We have just returned victorious from the fabulous Singapore Garden Festival. Having exhibited in the RHS Chelsea Flower Show 2014, the contrasting garden styles and themes were fascinating to see, many chiming with the Asian context.
For the Singapore context we developed ‘sacred grove’, a two level design combining cool shade with rain absorbent, sustainable roof planting. Singapore is extremely densely populated, with many residents living in high rise buildings. Architects and designers therefore explore innovative access to greenery, whether through roof gardens or ‘living walls’.
For ‘sacred grove’, slender angled poles supported the green roof creating a cool and shaded relaxation space.

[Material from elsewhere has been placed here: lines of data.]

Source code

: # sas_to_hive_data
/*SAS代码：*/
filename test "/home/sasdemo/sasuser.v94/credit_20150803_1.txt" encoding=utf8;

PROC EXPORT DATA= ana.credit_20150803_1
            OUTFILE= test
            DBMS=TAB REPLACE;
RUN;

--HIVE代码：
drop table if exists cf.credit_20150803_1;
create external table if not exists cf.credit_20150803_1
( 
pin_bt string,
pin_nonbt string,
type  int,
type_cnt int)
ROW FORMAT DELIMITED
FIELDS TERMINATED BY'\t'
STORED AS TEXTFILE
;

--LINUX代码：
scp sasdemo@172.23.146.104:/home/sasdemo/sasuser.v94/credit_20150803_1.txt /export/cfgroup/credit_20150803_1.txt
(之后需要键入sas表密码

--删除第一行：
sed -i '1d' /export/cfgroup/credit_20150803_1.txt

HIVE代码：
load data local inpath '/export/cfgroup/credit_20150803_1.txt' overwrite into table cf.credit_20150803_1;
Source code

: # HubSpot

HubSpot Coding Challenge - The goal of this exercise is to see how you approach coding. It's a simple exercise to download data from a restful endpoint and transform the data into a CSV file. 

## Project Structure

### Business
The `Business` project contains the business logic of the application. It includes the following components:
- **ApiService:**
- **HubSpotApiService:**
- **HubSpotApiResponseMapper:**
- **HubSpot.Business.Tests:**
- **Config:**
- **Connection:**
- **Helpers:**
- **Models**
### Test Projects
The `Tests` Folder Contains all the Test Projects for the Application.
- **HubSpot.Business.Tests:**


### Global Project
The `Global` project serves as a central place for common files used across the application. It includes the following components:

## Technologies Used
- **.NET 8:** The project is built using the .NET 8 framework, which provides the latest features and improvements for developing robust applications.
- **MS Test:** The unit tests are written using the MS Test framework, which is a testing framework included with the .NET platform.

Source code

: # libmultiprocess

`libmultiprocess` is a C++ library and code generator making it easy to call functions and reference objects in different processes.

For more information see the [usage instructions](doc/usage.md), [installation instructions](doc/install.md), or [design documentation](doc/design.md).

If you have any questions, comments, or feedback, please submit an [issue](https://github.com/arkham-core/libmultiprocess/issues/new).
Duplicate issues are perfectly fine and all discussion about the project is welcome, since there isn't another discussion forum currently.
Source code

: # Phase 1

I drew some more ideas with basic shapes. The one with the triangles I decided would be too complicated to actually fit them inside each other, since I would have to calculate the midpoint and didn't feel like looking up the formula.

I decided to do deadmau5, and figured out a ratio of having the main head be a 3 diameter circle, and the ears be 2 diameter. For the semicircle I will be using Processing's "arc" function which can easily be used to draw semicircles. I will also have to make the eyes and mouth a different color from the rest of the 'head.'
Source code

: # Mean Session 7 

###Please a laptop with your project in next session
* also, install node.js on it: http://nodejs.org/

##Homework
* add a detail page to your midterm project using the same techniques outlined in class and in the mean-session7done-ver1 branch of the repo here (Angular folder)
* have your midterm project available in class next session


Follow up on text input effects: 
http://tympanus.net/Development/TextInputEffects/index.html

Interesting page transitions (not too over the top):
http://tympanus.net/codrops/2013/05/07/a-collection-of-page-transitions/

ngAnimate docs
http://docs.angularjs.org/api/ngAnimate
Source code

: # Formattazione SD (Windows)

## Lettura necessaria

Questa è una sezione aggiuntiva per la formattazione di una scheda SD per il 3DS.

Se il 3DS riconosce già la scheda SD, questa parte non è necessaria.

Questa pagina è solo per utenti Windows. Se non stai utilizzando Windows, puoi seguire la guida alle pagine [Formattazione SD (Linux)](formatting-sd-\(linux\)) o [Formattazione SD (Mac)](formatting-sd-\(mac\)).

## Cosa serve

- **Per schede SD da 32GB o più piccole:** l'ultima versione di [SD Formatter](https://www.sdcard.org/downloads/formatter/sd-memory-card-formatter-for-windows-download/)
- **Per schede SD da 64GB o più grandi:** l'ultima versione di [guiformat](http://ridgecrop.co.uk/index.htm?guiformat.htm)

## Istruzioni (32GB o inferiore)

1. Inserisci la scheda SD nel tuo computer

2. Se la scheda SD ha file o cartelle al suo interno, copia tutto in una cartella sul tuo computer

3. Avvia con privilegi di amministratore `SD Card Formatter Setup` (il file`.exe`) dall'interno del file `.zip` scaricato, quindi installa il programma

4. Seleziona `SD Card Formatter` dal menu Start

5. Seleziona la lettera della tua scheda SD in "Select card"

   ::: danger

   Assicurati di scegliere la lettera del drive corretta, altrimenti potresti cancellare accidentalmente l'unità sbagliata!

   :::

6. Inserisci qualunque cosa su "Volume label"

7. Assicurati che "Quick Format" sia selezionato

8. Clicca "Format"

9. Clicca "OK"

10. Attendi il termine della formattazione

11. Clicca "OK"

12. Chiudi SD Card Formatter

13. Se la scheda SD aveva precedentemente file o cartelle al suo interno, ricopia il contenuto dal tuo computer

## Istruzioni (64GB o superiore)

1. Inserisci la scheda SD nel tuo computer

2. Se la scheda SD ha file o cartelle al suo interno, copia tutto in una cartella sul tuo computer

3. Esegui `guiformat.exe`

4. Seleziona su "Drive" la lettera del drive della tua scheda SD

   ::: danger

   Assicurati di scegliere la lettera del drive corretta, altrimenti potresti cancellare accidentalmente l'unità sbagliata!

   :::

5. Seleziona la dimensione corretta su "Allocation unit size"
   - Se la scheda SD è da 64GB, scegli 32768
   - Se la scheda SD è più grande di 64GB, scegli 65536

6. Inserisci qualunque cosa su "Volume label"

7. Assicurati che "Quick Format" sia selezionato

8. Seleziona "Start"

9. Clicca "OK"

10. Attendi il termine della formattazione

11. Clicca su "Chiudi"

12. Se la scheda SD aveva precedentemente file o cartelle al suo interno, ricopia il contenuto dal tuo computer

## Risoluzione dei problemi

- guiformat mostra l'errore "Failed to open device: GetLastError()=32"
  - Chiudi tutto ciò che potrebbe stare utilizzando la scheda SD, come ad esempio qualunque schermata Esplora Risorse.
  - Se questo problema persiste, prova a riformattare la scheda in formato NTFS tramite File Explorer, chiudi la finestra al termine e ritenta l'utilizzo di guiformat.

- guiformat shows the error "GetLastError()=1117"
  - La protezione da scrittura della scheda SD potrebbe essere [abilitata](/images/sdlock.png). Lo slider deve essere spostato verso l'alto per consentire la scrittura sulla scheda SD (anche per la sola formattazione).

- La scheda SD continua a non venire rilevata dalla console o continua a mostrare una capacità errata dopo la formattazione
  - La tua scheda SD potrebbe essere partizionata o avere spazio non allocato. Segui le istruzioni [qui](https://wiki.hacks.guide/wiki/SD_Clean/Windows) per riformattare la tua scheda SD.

A central opening allowed light and rain to animate the space below and provided views of the grove planting above. The reflecting pool beneath caught the sky and was disturbed during excessive rainfall, connecting with the elements.
Returning to London we reflected on how gardens such as ‘sacred grove’ might work for increasingly dense European cities. Many new developments in London are incorporating roof ’gardens’ – such as Battersea Power Station, where residents will enjoy over 1.5 acres of green space. London Mayor Boris Johnson recently suggested high rise is the only way to cope with the capital’s housing crisis, meaning that “sky gardens” will be more common place. Stunning examples at The Heron in the City and Manhattan Loft Gardens in Stratford are already in place.
For European cities our architecture and infrastructure are significantly older than Singapore and building new homes more complex. However, as urban populations grow inspiration from Singapore may well ensure our green space is not a thing of the past.
Wilson McWilliam Studios won Gold and ‘Best in Show’ at the 2014 Singapore Garden Festival with its ‘sacred grove’ garden.